Dental Care

Dental disease is a common and serious disease affecting dogs, cats, rabbits and rodents. Long standing dental problems can cause severe damage to the heart, kidney and other organs. If your pet is having difficulty eating, has smelly breath or the teeth aren’t shiny and white, call in for a dental check-up. Dental problems can be solved by a range of therapies including diet, or teeth cleaning and dentistry under general anaesthetic.

Let us check your pet’s teeth

Your vet will automatically check the state of your dog’s oral care, and this is usually done on an annual basis. If their teeth are in terrible condition – perhaps you have a rescue who has never had a good diet, exercise or been loved and looked after – your vet may recommend a cleaning under anaesthesia. Most times, hopefully, your vet will tell you that your pet’s teeth are amazing and you don’t have to worry till next year.

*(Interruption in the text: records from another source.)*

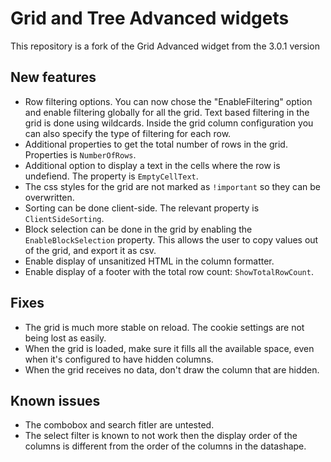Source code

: # Grid and Tree Advanced widgets

This repository is a fork of the Grid Advanced widget from the 3.0.1 version

## New features
 * Row filtering options. You can now chose the "EnableFiltering" option and enable filtering globally for all the grid. Text based filtering in the grid is done using wildcards.
 Inside the grid column configuration you can also specify the type of filtering for each row.
 * Additional properties to get the total number of rows in the grid. Properties is `NumberOfRows`.
 * Additional option to display a text in the cells where the row is undefiend. The property is `EmptyCellText`.
 * The css styles for the grid are not marked as `!important` so they can be overwritten.
 * Sorting can be done client-side. The relevant property is `ClientSideSorting`.
 * Block selection can be done in the grid by enabling the `EnableBlockSelection` property. This allows the user to copy values out of the grid, and export it as csv.
 * Enable display of unsanitized HTML in the column formatter.
 * Enable display of a footer with the total row count: `ShowTotalRowCount`.

## Fixes
* The grid is much more stable on reload. The cookie settings are not being lost as easily.
* When the grid is loaded, make sure it fills all the available space, even when it's configured to have hidden columns.
* When the grid receives no data, don't draw the column that are hidden.

## Known issues
* The combobox and search fitler are untested.
* The select filter is known to not work then the display order of the columns is different from the order of the columns in the datashape.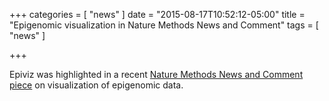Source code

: 
+++
categories = [
  "news"
]
date = "2015-08-17T10:52:12-05:00"
title = "Epigenomic visualization in Nature Methods News and Comment"
tags = [
  "news"
]

+++

Epiviz was highlighted in a recent [Nature Methods News and Comment piece](http://www.nature.com/nmeth/journal/v12/n6/full/nmeth.3409.html) on visualization of epigenomic data.
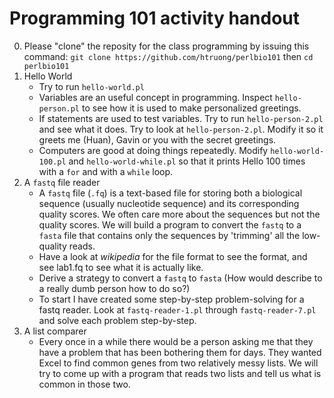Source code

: Programming 101 activity handout
===

0. Please "clone" the reposity for the class programming by issuing this command:
    `git clone https://github.com/htruong/perlbio101`
    then
    `cd perlbio101`
1. Hello World
    - Try to run `hello-world.pl`
    - Variables are an useful concept in programming. Inspect `hello-person.pl` to see how it is used to make personalized greetings.
    - If statements are used to test variables. Try to run `hello-person-2.pl` and see what it does. Try to look at `hello-person-2.pl`. Modify it so it greets me (Huan), Gavin or you with the secret greetings.
    - Computers are good at doing things repeatedly. Modify `hello-world-100.pl` and `hello-world-while.pl` so that it prints Hello 100 times with a `for` and with a `while` loop.
2. A `fastq` file reader
    - A `fastq` file (`.fq`) is a text-based file for storing both a biological sequence (usually nucleotide sequence) and its corresponding quality scores. We often care more about the sequences but not the quality scores. We will build a program to convert the `fastq` to a `fasta` file that contains only the sequences by 'trimming' all the low-quality reads.
    - Have a look at *wikipedia* for the file format to see the format, and see lab1.fq to see what it is actually like.
    - Derive a strategy to convert a `fastq` to `fasta` (How would describe to a really dumb person how to do so?)
    - To start I have created some step-by-step problem-solving for a fastq reader. Look at `fastq-reader-1.pl` through `fastq-reader-7.pl` and solve each problem step-by-step.
3. A list comparer
    - Every once in a while there would be a person asking me that they have a problem that has been bothering them for days. They wanted Excel to find common genes from two relatively messy lists. We will try to come up with a program that reads two lists and tell us what is common in those two.
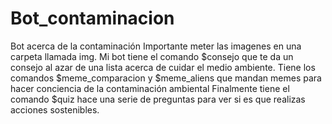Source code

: # Bot_contaminacion
Bot acerca de la contaminación
Importante meter las imagenes en una carpeta llamada img.
Mi bot tiene el comando $consejo que te da un consejo al azar de una lista acerca de cuidar el medio ambiente.
Tiene los comandos $meme_comparacion y $meme_aliens que mandan memes para hacer conciencia de la contaminación ambiental
Finalmente tiene el comando $quiz hace una serie de preguntas para ver si es que realizas acciones sostenibles.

Signs your pet needs a dental check up

If your pet is showing any of the following signs, you may want to book a dental veterinary appointment:-

  • Bad breath.
  • Broken or discoloured teeth.
  • Bleeding or swelling in the mouth.
  • Irritability.

Is your pet struggling to eat?

Also, if your pet is having trouble eating their food, struggling to chew their food, is dribbling a lot, or has no appetite, book an appointment. They may well be sick, and your vet will find out and treat them, but it may also be a dental issue.

In extreme cases, your animal may require x-rays, an evaluation under anaesthesia and extractions. Think of what your dentist may have done for you in the past. It’s not that different in an animal.

Brushing your pet’s teeth should be routine

At home you can brush your pet’s teeth, daily or weekly, or as your dog allows. Sometimes, prevention is better than cure, and in the same way you vaccinate your pets, brush their teeth too. And get them their six monthly or annual check ups.